Scuola Infanzia Scuola Primaria Scuola Secondaria

Una scuola è un'istituzione destinata all'educazione e all'istruzione di studenti e allievi sotto la guida di varie tipologie di figure professionali appartenenti al settore dei lavoratori della conoscenza.

Il termine deriva dalla parola latina schola, derivata a sua volta dal greco antico σχολεῖον (scholèion), da σχολή (scholḗ). Il termine greco significava inizialmente "tempo libero", per poi evolversi: da "tempo libero" è passato a descrivere il "luogo in cui veniva speso il tempo libero", cioè il luogo in cui si tenevano discussioni filosofiche o scientifiche durante il tempo libero, per poi descrivere il "luogo di lettura", fino a descrivere il luogo d'istruzione per eccellenza.

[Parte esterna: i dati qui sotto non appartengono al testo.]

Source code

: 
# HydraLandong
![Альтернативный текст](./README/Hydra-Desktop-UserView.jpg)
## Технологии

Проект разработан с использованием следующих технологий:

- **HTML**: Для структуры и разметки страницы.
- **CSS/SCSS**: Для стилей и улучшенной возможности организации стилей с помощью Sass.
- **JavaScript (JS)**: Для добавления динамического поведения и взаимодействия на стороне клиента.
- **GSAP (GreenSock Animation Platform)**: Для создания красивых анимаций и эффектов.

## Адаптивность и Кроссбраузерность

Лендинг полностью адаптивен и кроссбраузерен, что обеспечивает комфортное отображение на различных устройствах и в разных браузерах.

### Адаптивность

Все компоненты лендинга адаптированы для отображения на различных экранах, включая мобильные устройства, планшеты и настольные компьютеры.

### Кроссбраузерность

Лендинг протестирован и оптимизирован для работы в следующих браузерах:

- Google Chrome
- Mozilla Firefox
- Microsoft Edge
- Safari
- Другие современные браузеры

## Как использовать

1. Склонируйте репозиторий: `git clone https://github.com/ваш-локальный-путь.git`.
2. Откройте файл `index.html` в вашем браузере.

All'interno di un contesto scolastico (ad esempio all'interno di una classe tenendo conto di un definito contesto di partenza e delle finalità proprie dell'istituzione educativa) viene redatto ed applicato da parte dei lavoratori della conoscenza un progetto educativo che, avvalendosi di appropriate metodologie didattiche, si propone di raggiungere gli obbiettivi educativi previsti sviluppandosi secondo una precisa scansione temporale. Ciò al fine di soddisfare i bisogni educativi dell'utenza.

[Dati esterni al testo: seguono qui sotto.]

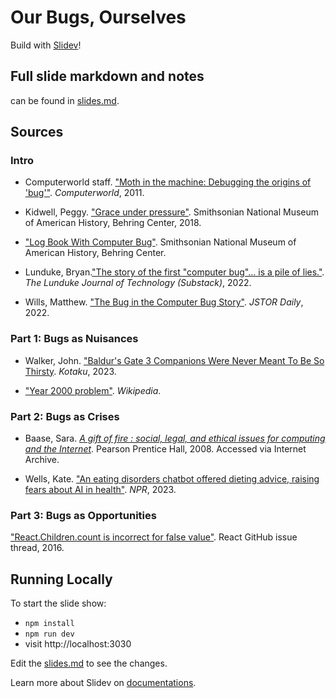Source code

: # Our Bugs, Ourselves
Build with [Slidev](https://github.com/slidevjs/slidev)!

## Full slide markdown and notes
can be found in [slides.md](./slides.md).

## Sources

### Intro

* Computerworld staff. ["Moth in the machine: Debugging the origins of 'bug'"](https://www.computerworld.com/article/2515435/moth-in-the-machine--debugging-the-origins-of--bug-.html). _Computerworld_, 2011.

* Kidwell, Peggy. ["Grace under pressure"](https://americanhistory.si.edu/blog/grace-under-pressure). Smithsonian National Museum of American History, Behring Center, 2018.

* ["Log Book With Computer Bug"](https://americanhistory.si.edu/collections/search/object/nmah_334663). Smithsonian National Museum of American History, Behring Center.

* Lunduke, Bryan.["The story of the first "computer bug"... is a pile of lies."](https://lunduke.substack.com/p/the-story-of-the-first-computer-bug). _The Lunduke Journal of Technology (Substack)_, 2022.

* Wills, Matthew. ["The Bug in the Computer Bug Story"](https://daily.jstor.org/the-bug-in-the-computer-bug-story/). _JSTOR Daily_, 2022.

### Part 1: Bugs as Nuisances

* Walker, John. ["Baldur's Gate 3 Companions Were Never Meant To Be So Thirsty](https://kotaku.com/baldurs-gate-3-d-d-companions-relationship-horny-bug-1850801750). _Kotaku_, 2023.

* ["Year 2000 problem"](https://en.wikipedia.org/wiki/Year_2000_problem#cite_note-Forbes-70). _Wikipedia_.

### Part 2: Bugs as Crises

* Baase, Sara. [_A gift of fire : social, legal, and ethical issues for computing and the Internet_](https://archive.org/details/giftoffiresocial0000baas_r4k3/page/424/mode/2up). Pearson Prentice Hall, 2008. Accessed via Internet Archive.

* Wells, Kate. ["An eating disorders chatbot offered dieting advice, raising fears about AI in health"](https://www.npr.org/sections/health-shots/2023/06/08/1180838096/an-eating-disorders-chatbot-offered-dieting-advice-raising-fears-about-ai-in-hea). _NPR_, 2023.

### Part 3: Bugs as Opportunities

["React.Children.count is incorrect for false value"](https://github.com/facebook/react/issues/7685). React GitHub issue thread, 2016.

## Running Locally
To start the slide show:

- `npm install`
- `npm run dev`
- visit http://localhost:3030

Edit the [slides.md](./slides.md) to see the changes.

Learn more about Slidev on [documentations](https://sli.dev/).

La maggior parte dei paesi hanno sistemi di educazione formale generalmente obbligatori (obbligo formativo) nei quali gli studenti progrediscono attraverso la frequenza di varie tipologie di scuole. I nomi di queste ultime variano da paese a paese ma comprendono generalmente:

  • la scuola elementare per l'educazione primaria dei bambini
  • la scuola secondaria di primo grado per l'educazione secondaria dei ragazzi
  • la scuola secondaria di secondo grado e l'università.

In Italia nel 1792, in seguito alla Rivoluzione francese, la scuola venne definita pubblica , obbligatoria e gratuita, infatti sia i maschi che le femmine dovevano accedervi. Inizialmente, essa era divisibile in quattro livelli di istruzione nettamente distinti: elementare, medio-inferiore, medio-superiore (al quale si affiancarono i licei) e universitario. Nel 1810, Gioacchino Murat decretò l'obbligatorietà della scuola primaria italiana nel Regno di Napoli, obbligo peraltro scarsamente osservato e non completamente osservato anche ai giorni nostri in parecchie zone dell'Italia meridionale.L'obbligo scolastico comunque fu fatto effettivamente osservare (con le accennate eccezioni di alcune zone del meridione) a partire dagli anni Trenta del secolo XX. Negli anni Sessanta del XX secolo fu la RAI che, tramite la trasmissione "Non è mai troppo tardi", cercò di alfabetizzare almeno una parte del milione di italiani ancora analfabeti. Nel secondo dopoguerra l'obbligo scolastico fu portato a quattordici anni e, poco prima dell'inizio del XXI secolo, a 16 anni. L'ordinamento scolastico fu profondamente riordinato nel 1923 dal ministro Giovanni Gentile, valente studioso che fu nominato ministro dell'Istruzione per un breve periodo nel governo di Benito Mussolini, con una profonda riforma che rimase in vigore sino agli inizi del XXI secolo. Negli anni Sessanta del XX secolo fu gradualmente resa obbligatoria la frequenza dei tre anni della scuola media inferiore per i bambini dagli undici ai quattordici anni, abolendosi le scuole di avviamento commerciale e di avviamento industriale che erano state istituite nei comuni più popolosi ed altresì abolendosi le classi sesta, settima ed ottava della scuola elementare, che ancora erano in funzione nei piccoli centri (spesso in pluriclasse, cioè con una sola maestra che curava l'insegnamento per più classi contemporaneamente, data la scarsità del numero di alunni dei piccolissimi centri).